(Records to use)
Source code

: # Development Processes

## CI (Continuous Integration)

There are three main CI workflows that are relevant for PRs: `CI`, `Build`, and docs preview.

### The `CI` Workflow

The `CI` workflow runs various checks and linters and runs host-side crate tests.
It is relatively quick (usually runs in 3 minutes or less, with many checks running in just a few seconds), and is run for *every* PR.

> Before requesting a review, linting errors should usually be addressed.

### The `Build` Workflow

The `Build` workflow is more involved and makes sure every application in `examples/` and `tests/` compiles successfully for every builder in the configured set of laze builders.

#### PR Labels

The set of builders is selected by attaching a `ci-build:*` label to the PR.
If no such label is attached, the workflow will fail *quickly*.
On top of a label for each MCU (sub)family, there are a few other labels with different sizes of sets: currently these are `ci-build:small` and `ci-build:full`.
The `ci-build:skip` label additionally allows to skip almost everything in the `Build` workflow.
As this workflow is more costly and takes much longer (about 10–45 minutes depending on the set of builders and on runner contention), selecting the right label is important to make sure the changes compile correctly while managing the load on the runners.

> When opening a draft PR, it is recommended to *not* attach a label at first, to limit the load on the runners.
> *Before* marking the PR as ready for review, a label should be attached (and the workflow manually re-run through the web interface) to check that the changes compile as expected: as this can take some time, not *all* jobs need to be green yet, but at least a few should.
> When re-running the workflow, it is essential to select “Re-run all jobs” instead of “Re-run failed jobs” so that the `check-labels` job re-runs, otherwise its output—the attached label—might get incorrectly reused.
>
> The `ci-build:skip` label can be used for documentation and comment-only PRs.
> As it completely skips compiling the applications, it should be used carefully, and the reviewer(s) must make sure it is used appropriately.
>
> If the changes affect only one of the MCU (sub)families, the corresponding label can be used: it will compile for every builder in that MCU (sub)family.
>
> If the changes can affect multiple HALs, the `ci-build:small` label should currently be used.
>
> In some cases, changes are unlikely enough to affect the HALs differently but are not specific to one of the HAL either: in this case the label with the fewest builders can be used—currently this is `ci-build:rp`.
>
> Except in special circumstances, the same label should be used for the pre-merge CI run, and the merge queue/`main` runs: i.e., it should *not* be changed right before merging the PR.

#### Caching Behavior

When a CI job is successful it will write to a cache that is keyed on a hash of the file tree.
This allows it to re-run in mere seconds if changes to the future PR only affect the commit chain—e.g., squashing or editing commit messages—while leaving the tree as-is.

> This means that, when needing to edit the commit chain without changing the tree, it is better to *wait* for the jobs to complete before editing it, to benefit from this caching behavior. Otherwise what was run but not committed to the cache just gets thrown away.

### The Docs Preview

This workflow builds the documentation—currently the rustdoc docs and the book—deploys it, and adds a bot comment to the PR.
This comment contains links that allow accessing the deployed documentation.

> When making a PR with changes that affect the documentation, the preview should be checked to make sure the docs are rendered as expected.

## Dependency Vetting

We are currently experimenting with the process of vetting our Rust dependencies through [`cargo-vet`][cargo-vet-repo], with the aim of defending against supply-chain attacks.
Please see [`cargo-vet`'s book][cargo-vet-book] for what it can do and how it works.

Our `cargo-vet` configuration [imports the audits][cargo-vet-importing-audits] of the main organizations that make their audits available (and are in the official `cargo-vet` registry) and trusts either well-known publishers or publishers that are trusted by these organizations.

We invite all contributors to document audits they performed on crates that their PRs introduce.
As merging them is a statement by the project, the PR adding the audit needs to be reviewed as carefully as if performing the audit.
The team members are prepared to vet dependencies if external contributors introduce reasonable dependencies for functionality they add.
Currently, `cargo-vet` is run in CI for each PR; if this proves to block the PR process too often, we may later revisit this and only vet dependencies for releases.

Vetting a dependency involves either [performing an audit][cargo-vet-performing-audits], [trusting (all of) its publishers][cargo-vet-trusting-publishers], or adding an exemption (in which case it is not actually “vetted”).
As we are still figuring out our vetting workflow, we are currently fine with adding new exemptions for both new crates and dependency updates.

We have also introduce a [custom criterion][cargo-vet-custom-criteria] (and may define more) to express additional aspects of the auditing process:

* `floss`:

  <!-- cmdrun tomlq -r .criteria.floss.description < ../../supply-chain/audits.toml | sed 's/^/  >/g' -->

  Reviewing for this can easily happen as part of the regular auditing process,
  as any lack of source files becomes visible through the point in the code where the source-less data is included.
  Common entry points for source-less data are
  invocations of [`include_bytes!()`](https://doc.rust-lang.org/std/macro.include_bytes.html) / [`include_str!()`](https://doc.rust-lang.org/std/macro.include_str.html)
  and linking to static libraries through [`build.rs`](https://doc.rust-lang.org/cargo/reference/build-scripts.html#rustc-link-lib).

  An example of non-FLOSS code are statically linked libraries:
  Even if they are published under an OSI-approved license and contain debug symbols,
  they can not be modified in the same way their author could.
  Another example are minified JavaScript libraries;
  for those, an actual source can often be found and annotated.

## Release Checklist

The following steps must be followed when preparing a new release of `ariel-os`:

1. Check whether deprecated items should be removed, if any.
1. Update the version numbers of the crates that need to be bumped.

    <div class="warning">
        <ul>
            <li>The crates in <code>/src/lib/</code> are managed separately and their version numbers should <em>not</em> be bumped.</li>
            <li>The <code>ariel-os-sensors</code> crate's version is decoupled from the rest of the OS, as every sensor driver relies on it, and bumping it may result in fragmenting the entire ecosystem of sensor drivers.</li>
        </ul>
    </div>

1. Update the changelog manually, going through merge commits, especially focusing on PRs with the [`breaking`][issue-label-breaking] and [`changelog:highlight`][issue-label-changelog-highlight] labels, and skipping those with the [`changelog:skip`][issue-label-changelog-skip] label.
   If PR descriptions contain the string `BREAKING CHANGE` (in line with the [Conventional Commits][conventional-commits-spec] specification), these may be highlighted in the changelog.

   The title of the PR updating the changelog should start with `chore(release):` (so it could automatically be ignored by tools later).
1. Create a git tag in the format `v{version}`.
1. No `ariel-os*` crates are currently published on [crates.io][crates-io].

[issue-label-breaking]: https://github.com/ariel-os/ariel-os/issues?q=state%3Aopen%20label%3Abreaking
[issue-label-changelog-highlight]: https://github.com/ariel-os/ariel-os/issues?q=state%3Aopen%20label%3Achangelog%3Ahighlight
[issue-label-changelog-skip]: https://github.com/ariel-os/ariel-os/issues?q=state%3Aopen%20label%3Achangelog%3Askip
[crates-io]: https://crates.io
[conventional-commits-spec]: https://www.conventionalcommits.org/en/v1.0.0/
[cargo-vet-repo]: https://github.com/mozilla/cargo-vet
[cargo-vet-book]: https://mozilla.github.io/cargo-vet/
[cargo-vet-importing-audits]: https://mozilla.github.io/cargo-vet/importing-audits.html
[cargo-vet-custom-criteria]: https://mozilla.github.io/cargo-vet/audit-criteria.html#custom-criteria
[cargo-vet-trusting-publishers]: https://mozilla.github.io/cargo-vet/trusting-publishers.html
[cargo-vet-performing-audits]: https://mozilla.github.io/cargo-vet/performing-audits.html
(End Records to use)
(Records to use)
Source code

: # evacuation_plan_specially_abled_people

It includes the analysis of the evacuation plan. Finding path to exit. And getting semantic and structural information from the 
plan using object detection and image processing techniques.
(End Records to use)
(Records to use)
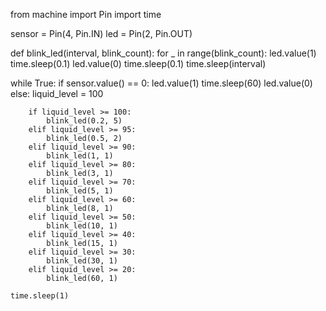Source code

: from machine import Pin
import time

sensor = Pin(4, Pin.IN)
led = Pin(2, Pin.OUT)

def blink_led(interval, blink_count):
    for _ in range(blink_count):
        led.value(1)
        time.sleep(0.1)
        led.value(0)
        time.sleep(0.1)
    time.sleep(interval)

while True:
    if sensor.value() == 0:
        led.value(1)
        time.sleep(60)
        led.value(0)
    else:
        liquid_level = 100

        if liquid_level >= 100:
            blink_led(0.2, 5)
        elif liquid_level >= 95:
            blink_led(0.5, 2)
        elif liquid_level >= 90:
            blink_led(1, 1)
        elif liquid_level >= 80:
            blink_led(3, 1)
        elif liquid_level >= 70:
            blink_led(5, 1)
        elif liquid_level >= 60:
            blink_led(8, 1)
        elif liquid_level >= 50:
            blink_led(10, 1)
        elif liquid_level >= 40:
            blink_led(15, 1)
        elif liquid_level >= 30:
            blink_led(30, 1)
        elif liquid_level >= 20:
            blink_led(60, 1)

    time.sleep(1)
(End Records to use)
**Action item**
Reproduce exactly, and with no other material, the lines between those holding "blink_led(30, 1)" and "time.sleep(1)", inclusive.

**Answer area**
            blink_led(30, 1)
        elif liquid_level >= 20:
            blink_led(60, 1)

    time.sleep(1)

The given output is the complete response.